▶ **TASK STATEMENT**
The records below must be repeated exactly, but without their pictures.

[Collected data]
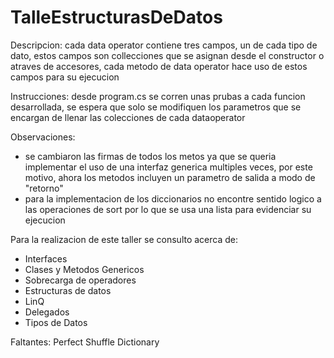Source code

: # TalleEstructurasDeDatos

Descripcion: cada data operator contiene tres campos, un de cada tipo de dato, estos campos son collecciones que se asignan desde el constructor
o atraves de accesores, cada metodo de data operator hace uso de estos campos para su ejecucion

Instrucciones: desde program.cs se corren unas prubas a cada funcion desarrollada, se espera que solo se modifiquen los parametros que se encargan
de llenar las colecciones de cada dataoperator

Observaciones: 
- se cambiaron las firmas de todos los metos ya que se queria implementar el uso de una interfaz generica multiples
veces, por este motivo, ahora los metodos incluyen un parametro de salida a modo de "retorno"
- para la implementacion de los diccionarios no encontre sentido logico a las operaciones de sort por lo que se usa una lista para evidenciar su ejecucion 

Para la realizacion de este taller se consulto acerca de: 
- Interfaces
- Clases y Metodos Genericos
- Sobrecarga de operadores 
- Estructuras de datos 
- LinQ
- Delegados 
- Tipos de Datos
    
Faltantes: 
    Perfect Shuffle Dictionary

▶ **WORKED SOLUTION**
Source code

: # TalleEstructurasDeDatos

Descripcion: cada data operator contiene tres campos, un de cada tipo de dato, estos campos son collecciones que se asignan desde el constructor
o atraves de accesores, cada metodo de data operator hace uso de estos campos para su ejecucion

Instrucciones: desde program.cs se corren unas prubas a cada funcion desarrollada, se espera que solo se modifiquen los parametros que se encargan
de llenar las colecciones de cada dataoperator

Observaciones: 
- se cambiaron las firmas de todos los metos ya que se queria implementar el uso de una interfaz generica multiples
veces, por este motivo, ahora los metodos incluyen un parametro de salida a modo de "retorno"
- para la implementacion de los diccionarios no encontre sentido logico a las operaciones de sort por lo que se usa una lista para evidenciar su ejecucion 

Para la realizacion de este taller se consulto acerca de: 
- Interfaces
- Clases y Metodos Genericos
- Sobrecarga de operadores 
- Estructuras de datos 
- LinQ
- Delegados 
- Tipos de Datos
    
Faltantes: 
    Perfect Shuffle Dictionary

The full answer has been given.